PhD Position (4 Years, 1,0 FTE) 'Provinzenjudung: Local political dynamics and the Holocaust in The...

Updated: over 1 year ago
Job Type: Temporary
Deadline: 22 Oct 2022

The section Political History of the department of History and Art History of Utrecht University is looking for a highly motivated PhD student with a background in contemporary history and a particular interest in the study of modern conflict and mass violence. The candidate will work on the interconnectedness of local political dynamics and the Nazi-persecution of Jews in the Netherlands outside the urban centers of Western Holland.

For this project we are also looking for a PhD student to carry out research into local socio-cultural dynamics . At a later stage a Postdoc candidate, based at the faculty of Humanities, Art and Culture, History, Antiquity of the Vrije Universiteit Amsterdam will complete the research team.

The Project
Over a third of the approximately 104,000 deported Dutch Jews came from small towns and villages. While academic literature presents the Holocaust in the Netherlands as a linear, streamlined Nazi-attack on Jews, centered in Amsterdam and other big cities of Western Holland, a plethora of new local studies indicates local differentiations. However, their scope is restricted as they fail to come up with a more comparative or general analysis. The aim of our research project is to reconstruct the ‘Provinzentjudung’, understood as the persecution of Jews outside the urban centers of Western Holland, and to clarify how local, communal dynamics intersected with patterns of persecution.
To achieve this goal, we intend to investigate a carefully chosen selection of provincial towns between 1925 and 1950, combining close-up research with comparative analysis and Digital Humanities methods of data analysis and visualization. This integrative approach will enable us to explain the entanglement of local history and the genocidal process, the role of local actors, and the impact of (inter)communal networks on Jewish escape.

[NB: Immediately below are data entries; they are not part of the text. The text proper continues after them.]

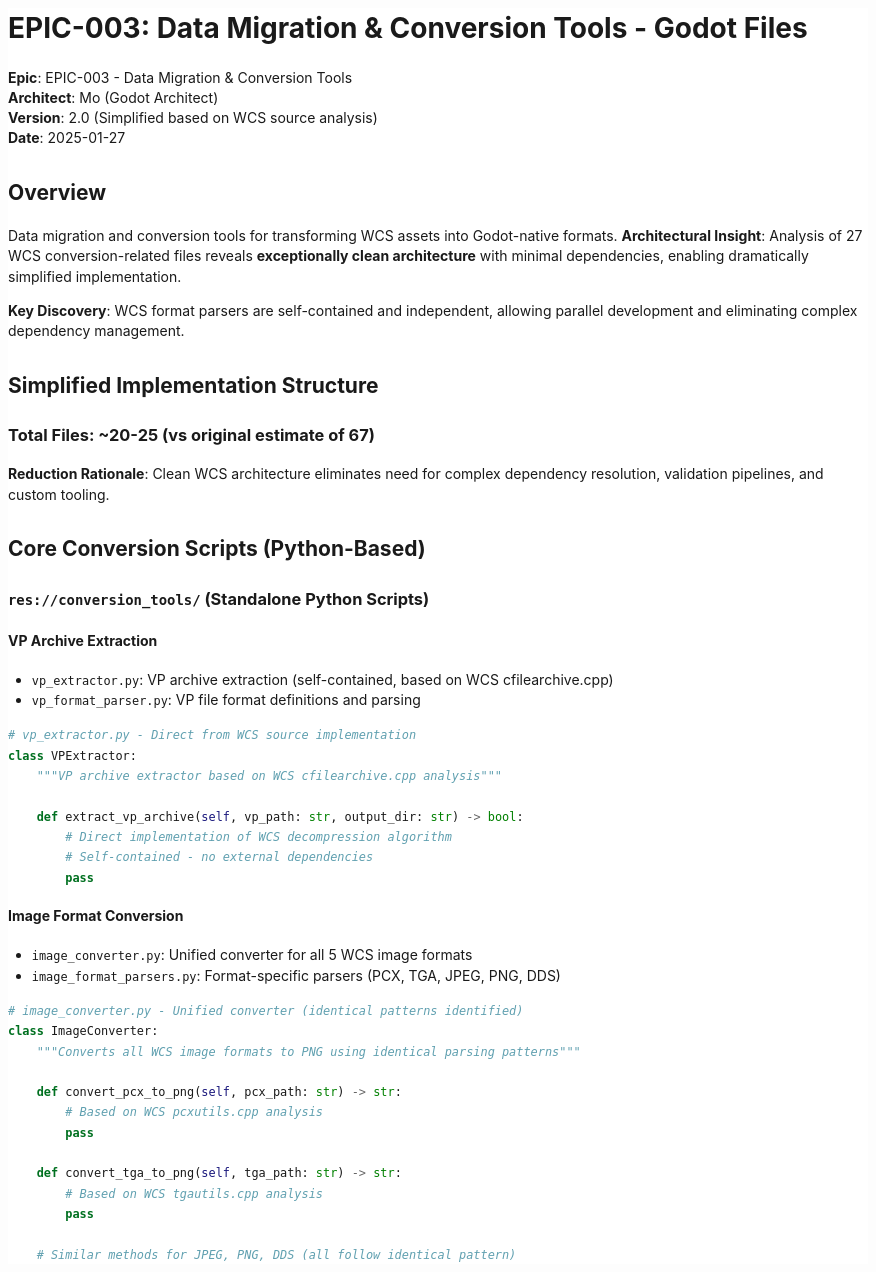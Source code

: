# EPIC-003: Data Migration & Conversion Tools - Godot Files

**Epic**: EPIC-003 - Data Migration & Conversion Tools  
**Architect**: Mo (Godot Architect)  
**Version**: 2.0 (Simplified based on WCS source analysis)  
**Date**: 2025-01-27  

## Overview

Data migration and conversion tools for transforming WCS assets into Godot-native formats. **Architectural Insight**: Analysis of 27 WCS conversion-related files reveals **exceptionally clean architecture** with minimal dependencies, enabling dramatically simplified implementation.

**Key Discovery**: WCS format parsers are self-contained and independent, allowing parallel development and eliminating complex dependency management.

## Simplified Implementation Structure

### Total Files: ~20-25 (vs original estimate of 67)

**Reduction Rationale**: Clean WCS architecture eliminates need for complex dependency resolution, validation pipelines, and custom tooling.

## Core Conversion Scripts (Python-Based)

### `res://conversion_tools/` (Standalone Python Scripts)

#### VP Archive Extraction
- `vp_extractor.py`: VP archive extraction (self-contained, based on WCS cfilearchive.cpp)
- `vp_format_parser.py`: VP file format definitions and parsing

```python
# vp_extractor.py - Direct from WCS source implementation
class VPExtractor:
    """VP archive extractor based on WCS cfilearchive.cpp analysis"""
    
    def extract_vp_archive(self, vp_path: str, output_dir: str) -> bool:
        # Direct implementation of WCS decompression algorithm
        # Self-contained - no external dependencies
        pass
```

#### Image Format Conversion  
- `image_converter.py`: Unified converter for all 5 WCS image formats
- `image_format_parsers.py`: Format-specific parsers (PCX, TGA, JPEG, PNG, DDS)

```python
# image_converter.py - Unified converter (identical patterns identified)
class ImageConverter:
    """Converts all WCS image formats to PNG using identical parsing patterns"""
    
    def convert_pcx_to_png(self, pcx_path: str) -> str:
        # Based on WCS pcxutils.cpp analysis
        pass
    
    def convert_tga_to_png(self, tga_path: str) -> str:
        # Based on WCS tgautils.cpp analysis
        pass
    
    # Similar methods for JPEG, PNG, DDS (all follow identical pattern)
```
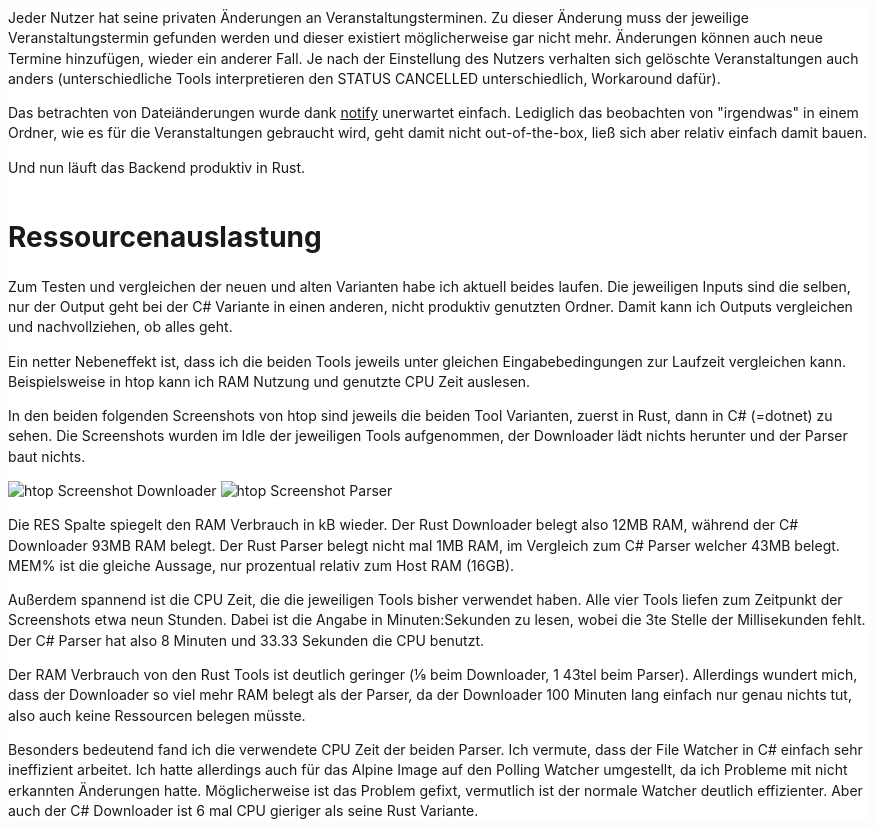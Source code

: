 Jeder Nutzer hat seine privaten Änderungen an Veranstaltungsterminen.
Zu dieser Änderung muss der jeweilige Veranstaltungstermin gefunden werden und dieser existiert möglicherweise gar nicht mehr.
Änderungen können auch neue Termine hinzufügen, wieder ein anderer Fall.
Je nach der Einstellung des Nutzers verhalten sich gelöschte Veranstaltungen auch anders (unterschiedliche Tools interpretieren den STATUS CANCELLED unterschiedlich, Workaround dafür).

Das betrachten von Dateiänderungen wurde dank [notify](https://crates.io/crates/notify) unerwartet einfach.
Lediglich das beobachten von "irgendwas" in einem Ordner, wie es für die Veranstaltungen gebraucht wird, geht damit nicht out-of-the-box, ließ sich aber relativ einfach damit bauen.

Und nun läuft das Backend produktiv in Rust.

# Ressourcenauslastung

Zum Testen und vergleichen der neuen und alten Varianten habe ich aktuell beides laufen.
Die jeweiligen Inputs sind die selben, nur der Output geht bei der C# Variante in einen anderen, nicht produktiv genutzten Ordner.
Damit kann ich Outputs vergleichen und nachvollziehen, ob alles geht.

Ein netter Nebeneffekt ist, dass ich die beiden Tools jeweils unter gleichen Eingabebedingungen zur Laufzeit vergleichen kann.
Beispielsweise in htop kann ich RAM Nutzung und genutzte CPU Zeit auslesen.

In den beiden folgenden Screenshots von htop sind jeweils die beiden Tool Varianten, zuerst in Rust, dann in C# (=dotnet) zu sehen.
Die Screenshots wurden im Idle der jeweiligen Tools aufgenommen, der Downloader lädt nichts herunter und der Parser baut nichts.

![htop Screenshot Downloader](/assets/2020/09/htop-downloader-9h.png)
![htop Screenshot Parser](/assets/2020/09/htop-parser-9h.png)

Die RES Spalte spiegelt den RAM Verbrauch in kB wieder.
Der Rust Downloader belegt also 12MB RAM, während der C# Downloader 93MB RAM belegt.
Der Rust Parser belegt nicht mal 1MB RAM, im Vergleich zum C# Parser welcher 43MB belegt. MEM% ist die gleiche Aussage, nur prozentual relativ zum Host RAM (16GB).

Außerdem spannend ist die CPU Zeit, die die jeweiligen Tools bisher verwendet haben.
Alle vier Tools liefen zum Zeitpunkt der Screenshots etwa neun Stunden.
Dabei ist die Angabe in Minuten:Sekunden zu lesen, wobei die 3te Stelle der Millisekunden fehlt.
Der C# Parser hat also 8 Minuten und 33.33 Sekunden die CPU benutzt.

Der RAM Verbrauch von den Rust Tools ist deutlich geringer (⅑ beim Downloader, 1 43tel beim Parser).
Allerdings wundert mich, dass der Downloader so viel mehr RAM belegt als der Parser, da der Downloader 100 Minuten lang einfach nur genau nichts tut, also auch keine Ressourcen belegen müsste.

Besonders bedeutend fand ich die verwendete CPU Zeit der beiden Parser.
Ich vermute, dass der File Watcher in C# einfach sehr ineffizient arbeitet.
Ich hatte allerdings auch für das Alpine Image auf den Polling Watcher umgestellt, da ich Probleme mit nicht erkannten Änderungen hatte.
Möglicherweise ist das Problem gefixt, vermutlich ist der normale Watcher deutlich effizienter.
Aber auch der C# Downloader ist 6 mal CPU gieriger als seine Rust Variante.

We are seeking as per 1 February 2023 a PhD student for subproject 1, ‘Calculated choices: local political actors and the Holocaust in the Netherlands (1925-1950)’. This subproject will examine the local political dynamics in the Provinzentjudung. By focusing on the broader political constellation in local communities, over a longer span of time, Subproject 1 aims to find out more about the choices of local political actors, hypothesizing that they had a voice in choosing their position and alliances and, at moments, could ‘seize’ anti-Jewish policy to pursue their own political agendas and/or to influence local power relations in their favor.

In subproject 1, the candidate will carry out empirical research of relevant bodies of source-material from national, provincial, and local archives, complemented by a study of memoirs and other ego-documents to critically assess the agency of local political actors. The investigations will include both vertical dynamics, i.e., the development of relationships between local political actors and central authorities in the Provinzentjudung, and horizontal dynamics, between political stakeholders within a town.
The candidate will be part of a research team of a fellow PhD student and a postdoc with whom they/she/he will jointly work. This team is led by senior scholars and the candidate will benefit from their expertise and networks, both in- and outside the academia. Within the UU, the candidate will be embedded in the section of Political History and the expert-group Conflict and Violence, offering a superb, yet ‘safe’ surrounding to present and discuss findings. An Academic Advisory Board of renowned international scholars will guard over the scientific soundness of the work. The candidate will be encouraged to publish and present preliminary findings, abroad and at home, and to participate in the public activities we will organize for international scholarly audiences and the Dutch public at large.

The candidate will enroll in the PhD training program of the Dutch National Research School Political History (RSPH/OPG).